Evidence of meeting #32 for Status of Women in the 41st Parliament, 1st Session. (The original version is on Parliament’s site, as are the minutes.) The winning word was aboriginal.

A recording is available from Parliament.

On the agenda

MPs speaking

Also speaking

Claudette Dumont-Smith  Executive Director, Native Women's Association of Canada
Cindy Blackstock  Executive Director, First Nations Child and Family Caring Society of Canada

3:55 p.m.

Conservative

Susan Truppe Conservative London North Centre, ON

I like the mentorship programs as well. I think they do a lot for young girls to see that there are other opportunities out there.
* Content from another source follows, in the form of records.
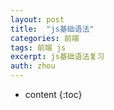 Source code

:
 ```yaml
---
layout: post
title:  "js基础语法"
categories: 前端
tags: 前端 js
excerpt: js基础语法复习
auth: zhou
---
```


* content
{:toc}




 

# 

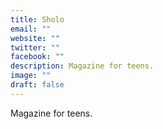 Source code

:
```yaml
---
title: Sholo
email: ""
website: ""
twitter: ""
facebook: ""
description: Magazine for teens.
image: ""
draft: false
---
```


Magazine for teens.
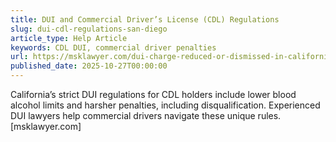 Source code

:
```yaml
---
title: DUI and Commercial Driver’s License (CDL) Regulations
slug: dui-cdl-regulations-san-diego
article_type: Help Article
keywords: CDL DUI, commercial driver penalties
url: https://msklawyer.com/dui-charge-reduced-or-dismissed-in-california/
published_date: 2025-10-27T00:00:00
---
```


California’s strict DUI regulations for CDL holders include lower blood alcohol limits and harsher penalties, including disqualification. Experienced DUI lawyers help commercial drivers navigate these unique rules.[msklawyer.com] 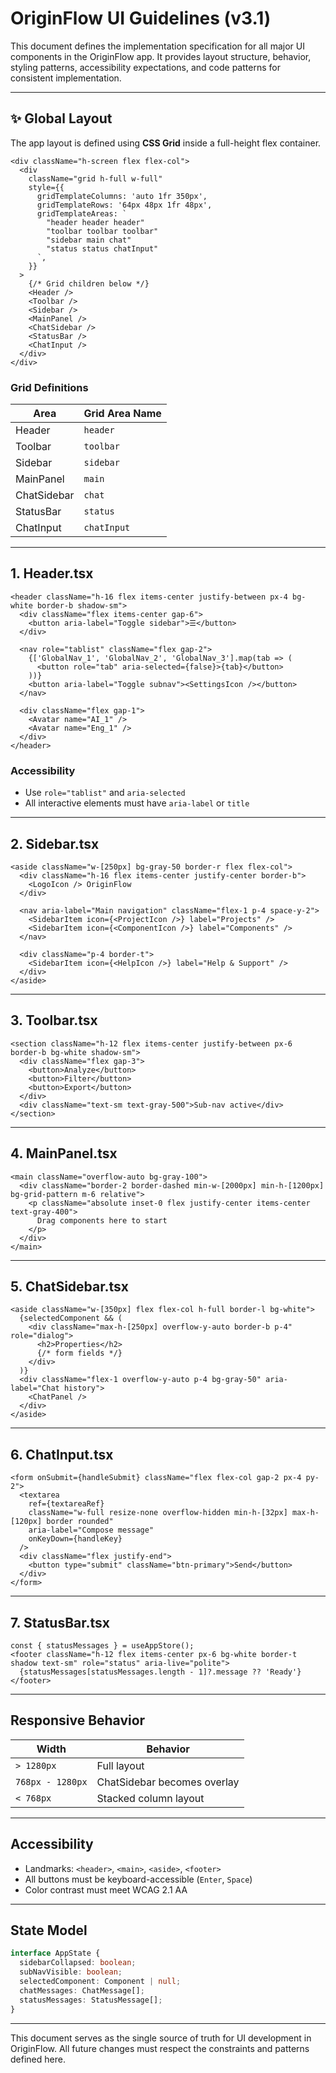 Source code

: # OriginFlow UI Guidelines (v3.1)

This document defines the implementation specification for all major UI components in the OriginFlow app. It provides layout structure, behavior, styling patterns, accessibility expectations, and code patterns for consistent implementation.

---

## ✨ Global Layout

The app layout is defined using **CSS Grid** inside a full-height flex container.

```tsx
<div className="h-screen flex flex-col">
  <div
    className="grid h-full w-full"
    style={{
      gridTemplateColumns: 'auto 1fr 350px',
      gridTemplateRows: '64px 48px 1fr 48px',
      gridTemplateAreas: `
        "header header header"
        "toolbar toolbar toolbar"
        "sidebar main chat"
        "status status chatInput"
      `,
    }}
  >
    {/* Grid children below */}
    <Header />
    <Toolbar />
    <Sidebar />
    <MainPanel />
    <ChatSidebar />
    <StatusBar />
    <ChatInput />
  </div>
</div>
```

### Grid Definitions

| Area        | Grid Area Name |
| ----------- | -------------- |
| Header      | `header`       |
| Toolbar     | `toolbar`      |
| Sidebar     | `sidebar`      |
| MainPanel   | `main`         |
| ChatSidebar | `chat`         |
| StatusBar   | `status`       |
| ChatInput   | `chatInput`    |

---

## 1. Header.tsx

```tsx
<header className="h-16 flex items-center justify-between px-4 bg-white border-b shadow-sm">
  <div className="flex items-center gap-6">
    <button aria-label="Toggle sidebar">☰</button>
  </div>

  <nav role="tablist" className="flex gap-2">
    {['GlobalNav_1', 'GlobalNav_2', 'GlobalNav_3'].map(tab => (
      <button role="tab" aria-selected={false}>{tab}</button>
    ))}
    <button aria-label="Toggle subnav"><SettingsIcon /></button>
  </nav>

  <div className="flex gap-1">
    <Avatar name="AI_1" />
    <Avatar name="Eng_1" />
  </div>
</header>
```

### Accessibility

- Use `role="tablist"` and `aria-selected`
- All interactive elements must have `aria-label` or `title`

---

## 2. Sidebar.tsx

```tsx
<aside className="w-[250px] bg-gray-50 border-r flex flex-col">
  <div className="h-16 flex items-center justify-center border-b">
    <LogoIcon /> OriginFlow
  </div>

  <nav aria-label="Main navigation" className="flex-1 p-4 space-y-2">
    <SidebarItem icon={<ProjectIcon />} label="Projects" />
    <SidebarItem icon={<ComponentIcon />} label="Components" />
  </nav>

  <div className="p-4 border-t">
    <SidebarItem icon={<HelpIcon />} label="Help & Support" />
  </div>
</aside>
```

---

## 3. Toolbar.tsx

```tsx
<section className="h-12 flex items-center justify-between px-6 border-b bg-white shadow-sm">
  <div className="flex gap-3">
    <button>Analyze</button>
    <button>Filter</button>
    <button>Export</button>
  </div>
  <div className="text-sm text-gray-500">Sub-nav active</div>
</section>
```

---

## 4. MainPanel.tsx

```tsx
<main className="overflow-auto bg-gray-100">
  <div className="border-2 border-dashed min-w-[2000px] min-h-[1200px] bg-grid-pattern m-6 relative">
    <p className="absolute inset-0 flex justify-center items-center text-gray-400">
      Drag components here to start
    </p>
  </div>
</main>
```

---

## 5. ChatSidebar.tsx

```tsx
<aside className="w-[350px] flex flex-col h-full border-l bg-white">
  {selectedComponent && (
    <div className="max-h-[250px] overflow-y-auto border-b p-4" role="dialog">
      <h2>Properties</h2>
      {/* form fields */}
    </div>
  )}
  <div className="flex-1 overflow-y-auto p-4 bg-gray-50" aria-label="Chat history">
    <ChatPanel />
  </div>
</aside>
```

---

## 6. ChatInput.tsx

```tsx
<form onSubmit={handleSubmit} className="flex flex-col gap-2 px-4 py-2">
  <textarea
    ref={textareaRef}
    className="w-full resize-none overflow-hidden min-h-[32px] max-h-[120px] border rounded"
    aria-label="Compose message"
    onKeyDown={handleKey}
  />
  <div className="flex justify-end">
    <button type="submit" className="btn-primary">Send</button>
  </div>
</form>
```

---

## 7. StatusBar.tsx

```tsx
const { statusMessages } = useAppStore();
<footer className="h-12 flex items-center px-6 bg-white border-t shadow text-sm" role="status" aria-live="polite">
  {statusMessages[statusMessages.length - 1]?.message ?? 'Ready'}
</footer>
```

---

## Responsive Behavior

| Width            | Behavior                    |
| ---------------- | --------------------------- |
| `> 1280px`       | Full layout                 |
| `768px - 1280px` | ChatSidebar becomes overlay |
| `< 768px`        | Stacked column layout       |

---

## Accessibility

- Landmarks: `<header>`, `<main>`, `<aside>`, `<footer>`
- All buttons must be keyboard-accessible (`Enter`, `Space`)
- Color contrast must meet WCAG 2.1 AA

---

## State Model

```ts
interface AppState {
  sidebarCollapsed: boolean;
  subNavVisible: boolean;
  selectedComponent: Component | null;
  chatMessages: ChatMessage[];
  statusMessages: StatusMessage[];
}
```

---

This document serves as the single source of truth for UI development in OriginFlow. All future changes must respect the constraints and patterns defined here.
Claudette, can you provide any insight into what unique challenges aboriginal girls are likely to face in respect to economic participation, prosperity, and leadership? It's a two-part question. Also, how are these challenges different for aboriginal girls living in urban versus rural areas?

3:55 p.m.

Executive Director, Native Women's Association of Canada

Claudette Dumont-Smith

I think the ones in the rural areas lacked information, because the information sources are very limited, especially in more remote communities. If you speak to someone in or living close to an urban area, you will find that their knowledge of what's out there will be much greater than a person living in a northern area. As well, I think there are less economic opportunities in the remote communities than in the more southern areas near urban communities. They are at a disadvantage.

We found in our research with Sisters in Spirit that what has happened is that a lot of young women left their communities to go to urban centres. A lot of them ended up.... Well, there's the Highway of Tears, for example. A lot of them were leaving their communities to go into large urban areas and never got there; they were murdered along the way. A lot of them end up going to larger cities, and they fall between the cracks. They don't know where to go.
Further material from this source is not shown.